Al tempo i miei gruppi preferiti furono i Dream Syndacate, i Green On Red ed i Long Ryders mentre non mi colpirono più di tanto i Rain Parade, il gruppo di cui vi parlerò.
Il loro suono fu un blend di Byrds, Pink Floyd, Love ed altre reminiscenze anni Sessanta. Furono sicuramente i più trasparenti nelle loro influenze, ma anche quelli che riuscirono con abilità a superarle. I due dischi in questione esprimevano una musica delicata ma al contempo oscura, soprattutto nelle liriche e riuscirono a catturare perfettamente la magia ed il mistero di un’esperienza psichedelica.
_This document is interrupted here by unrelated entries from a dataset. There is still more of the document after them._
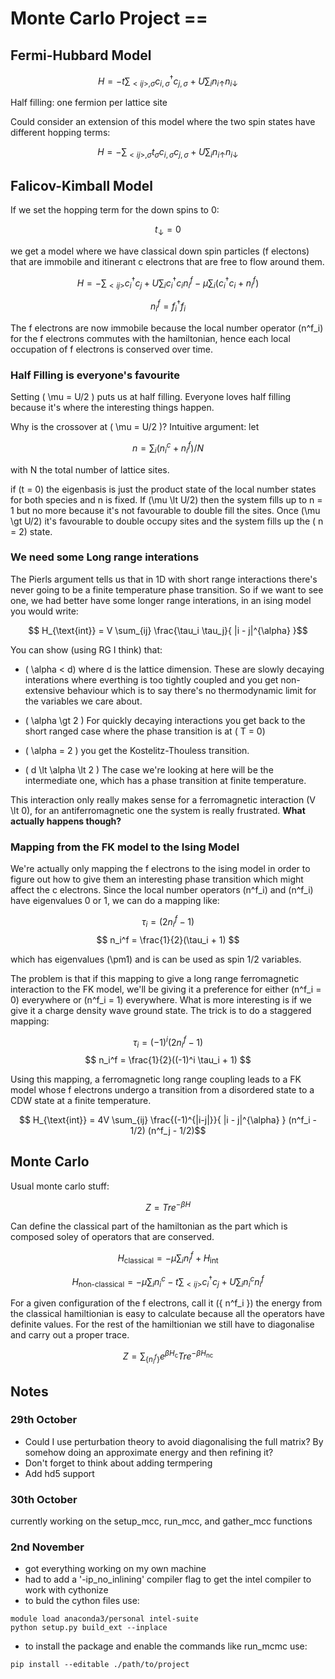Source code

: # Monte Carlo Project ==

## Fermi-Hubbard Model


$$ H = -t \sum_{<ij>,\sigma} c^\dagger_{i,\sigma}c_{j,\sigma} + U \sum_i n_{i \uparrow} n_{i\downarrow}$$

Half filling: one fermion per lattice site

Could consider an extension of this model where the two spin states have different hopping terms:


$$ H = - \sum_{<ij>,\sigma} t_\sigma c_{i,\sigma}c_{j,\sigma} + U \sum_i n_{i \uparrow} n_{i\downarrow}$$

## Falicov-Kimball Model

If we set the hopping term for the down spins to 0:

 $$t_\downarrow = 0$$

we get a model where we have classical down spin particles (f electons) that are immobile and itinerant c electrons that are free to flow around them.

$$ H = - \sum_{<ij>} c^\dagger_ i c_j + U \sum_i c^\dagger_ i c_i n^f_i - \mu \sum_i (c^\dagger_ i c_i  + n^f_i) $$

$$ n^f_i = f^\dagger_i f_i$$

The f electrons are now immobile because the local number operator \(n^f_i\) for the f electrons commutes with the hamiltonian, hence each local occupation of f electrons is conserved over time.

### Half Filling is everyone's favourite

Setting \( \mu = U/2 \) puts us at half filling. Everyone loves half filling because it's where the interesting things happen.

Why is the crossover at \( \mu = U/2 \)? Intuitive argument:  let

$$n = \sum_i (n^c_i + n^f_i) / N$$

with N the total number of lattice sites.

if \(t  = 0\) the eigenbasis is just the product state of the local number states for both species and n is fixed. If  \(\mu \lt U/2\) then the system fills up to n = 1 but no more because it's not favourable to double fill the sites. Once  \(\mu \gt U/2\) it's favourable to double occupy sites and the system fills up the \( n = 2\) state.

### We need some Long range interations

The Pierls argument tells us that in 1D with short range interactions there's never going to be a finite temperature phase transition. So if we want to see one, we had better have some longer range interations, in an ising model you would write:

$$ H_{\text{int}} = V \sum_{ij} \frac{\tau_i \tau_j}{ |i - j|^{\alpha} }$$

You can show (using RG I think) that:

- \( \alpha < d\) where d is the lattice dimension. These are slowly decaying interations where everthing is too tightly coupled and you get non-extensive behaviour which is to say there's no thermodynamic limit for the variables we care about.

- \( \alpha \gt 2 \) For quickly decaying interactions you get back to the short ranged case where the phase transition is at \( T = 0\)

- \( \alpha = 2 \) you get the Kostelitz-Thouless transition.

- \( d \lt \alpha \lt 2 \)  The case we're looking at here will be the intermediate one, which has a phase transition at finite temperature.



This interaction only really makes sense for a ferromagnetic interaction \(V \lt 0\), for an antiferromagnetic one the system is really frustrated. **What actually happens though?**

### Mapping from the FK model to the Ising Model

We're actually only mapping the f electrons to the ising model in order to figure out how to give them an interesting phase transition which might affect the c electrons. Since the local number operators \(n^f_i\) and \(n^f_i\) have eigenvalues 0 or 1, we can do a mapping like:

$$ \tau_i = (2n_i^ f - 1) $$
$$ n_i^f = \frac{1}{2}(\tau_i + 1) $$

which has eigenvalues \(\pm1\) and is can be used as spin 1/2 variables.

The problem is that if this mapping to give a long range ferromagnetic interaction to the FK model, we'll be giving it a preference for either \(n^f_i = 0\) everywhere or  \(n^f_i = 1\) everywhere. What is more interesting is if we give it a charge density wave ground state. The trick is to do a staggered mapping:


$$ \tau_i = (-1)^i (2n_i^ f - 1) $$
$$ n_i^f = \frac{1}{2}((-1)^i \tau_i + 1) $$

Using this mapping, a ferromagnetic long range coupling leads to a FK model whose f electrons undergo a transition from a disordered state to a CDW state at a finite temperature.

$$ H_{\text{int}} = 4V \sum_{ij} \frac{(-1)^{|i-j|}}{ |i - j|^{\alpha} } (n^f_i - 1/2) (n^f_j - 1/2)$$

## Monte Carlo

Usual monte carlo stuff:

$$ Z = Tr e^{-\beta H} $$

Can define the classical part of the hamiltonian as the part which is composed soley of operators that are conserved.


$$ H_{\text{classical}} = -\mu \sum_i n^f_i + H_{\text{int}}$$

$$ H_{\text{non-classical}} = -\mu \sum_i n^c_i  - t \sum_{<ij>} c^\dagger_i c_j + U \sum_i n^c_i n^f_i$$

For a given configuration of the f electrons, call it  \(\{ n^f_i \}\)  the energy from the classical hamiltionian is easy to calculate because all the operators have definite values. For the rest of the hamiltionian we still have to diagonalise and carry out a proper trace.

$$ Z = \sum_{\{ n^f_i \}} e^ {\beta H_{\text{c}}} Tr e^{-\beta H_{\text{nc}}} $$

## Notes
### 29th October
- Could I use perturbation theory to avoid diagonalising the full matrix? By somehow doing an approximate energy and then refining it?
- Don't forget to think about adding termpering
- Add hd5 support

### 30th October
currently working on the setup_mcc, run_mcc, and gather_mcc functions

### 2nd November
- got everything working on my own machine
- had to add a '-ip_no_inlining' compiler flag to get the intel compiler to work with cythonize
- to buld the cython files use:

```
module load anaconda3/personal intel-suite
python setup.py build_ext --inplace
```

- to install the package and enable the commands like run_mcmc use:
```
pip install --editable ./path/to/project
```
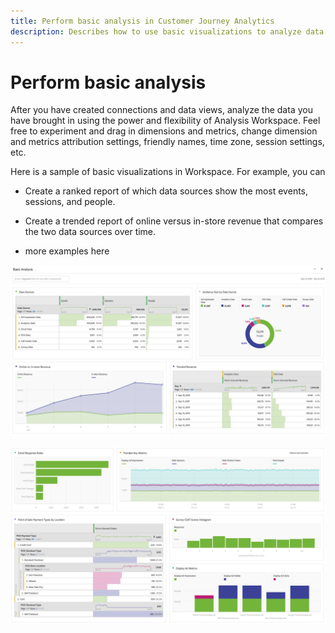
 ```yaml
---
title: Perform basic analysis in Customer Journey Analytics
description: Describes how to use basic visualizations to analyze data in Customer Journey Analytics
---
```


# Perform basic analysis

After you have created connections and data views, analyze the data you have brought in using the power and flexibility of Analysis Workspace. Feel free to experiment and drag in dimensions and metrics, change dimension and metrics attribution settings, friendly names, time zone, session settings, etc.

Here is a sample of basic visualizations in Workspace. For example, you can

* Create a ranked report of which data sources show the most events, sessions, and people.

* Create a trended report of online versus in-store revenue that compares the two data sources over time.

* more examples here

 ![](assets/cja-basic-analysis.png)

 ![](assets/cja-basic-analysis2.png)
Ora queste due opere verranno ristampate in agosto dalla Real Gone Music ed includeranno anche’ Look Both Ways’, una traccia che venne esclusa dalla stampa USA. Le note di copertina saranno curate da Pat Thomas, il massimo esperto del Paisley Underground e ci sarà anche una nuova rimasterizzazione approvata da Matt Piucci e Steven Roback. La band è un concentrato di talenti, oltre i due suddetti anche David Roback, fratello di Steven, e l’eccellente polistrumentista Will Glenn, ed avevano un suono cristallino jingle-jangle che si fondeva a quello ipnotico delle tastiere, il tutto condito dall’eleganza degli impasti vocali. Se dovessi scegliere una canzone esplicativa di quanto affermato fino ad ora, citerei ‘Talking In My Sleep’, la canzone che apre l’album, ma quella da consegnare ai posteri è sicuramente ‘This Can’t Be Today’ in cui il mulinare di chitarre si fonde con il suono sballato di un sitar. Spero di avervi convito ad aspettare la ristampa del prossimo agosto con trepidazione.